En entrevista, Calera-Grobet dice que se aventó en Zopencos una narración desparramada, dejada de la gravedad pasmosa de cualquier floritura “literaria”, que lo dejara vagabundear en estilo libre, tal como si contara una historia a una banda de amigos alrededor de una alberca, un asador y un cartón de cervezas.
¿Qué cuál es la historia? La de un grupo de mozalbetes bobalicones —ese ramillete natural de gente prángana e indeseable del que uno fuera parte alguna vez—, que no tuvo más que echarse en cueros un calvado a esa estampida de cosas que fue vivir en un suburbio en los años ochenta.

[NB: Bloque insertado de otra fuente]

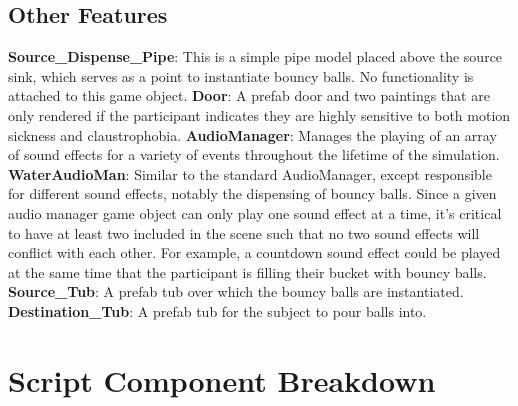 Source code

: \documentclass{article}
\begin{document}
\subsection*{Other Features} 
\textbf{Source\_Dispense\_Pipe}: This is a simple pipe model placed above the source sink, which serves as a point to instantiate bouncy balls. No functionality is attached to this game object.\newline \newline
\textbf{Door}: A prefab door and two paintings that are only rendered if the participant indicates they are highly sensitive to both motion sickness and claustrophobia.\newline \newline
\textbf{AudioManager}: Manages the playing of an array of sound effects for a variety of events throughout the lifetime of the simulation. \newline \newline
\textbf{WaterAudioMan}: Similar to the standard AudioManager, except responsible for different sound effects, notably the dispensing of bouncy balls. Since a given audio manager game object can only play one sound effect at a time, it's critical to have at least two included in the scene such that no two sound effects will conflict with each other. For example, a countdown sound effect could be played at the same time that the participant is filling their bucket with bouncy balls. \newline \newline
\textbf{Source\_Tub}: A prefab tub over which the bouncy balls are instantiated. \newline \newline
\textbf{Destination\_Tub}: A prefab tub for the subject to pour balls into. 


\pagebreak\section*{Script Component Breakdown}
\end{document}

Como meter en una martinera un tanto de Corazón, diario de un niño (pero podrido), otro más de la serie televisiva Los Años Maravillosos o Cuéntame cómo pasó (pero en bizarro), y un trancazo triple del ingrediente exigido en estos menesteres: sexo, droga y rocanrol (y por supuesto mujeres y alcohol), con un buen chisguete de mal gusto. Así es esta novela: como una malteada ácida de color fluorescente, que se sirve en vaso de plástico rojo, en vocho achaparrado y a toda velocidad, escuchando la radio.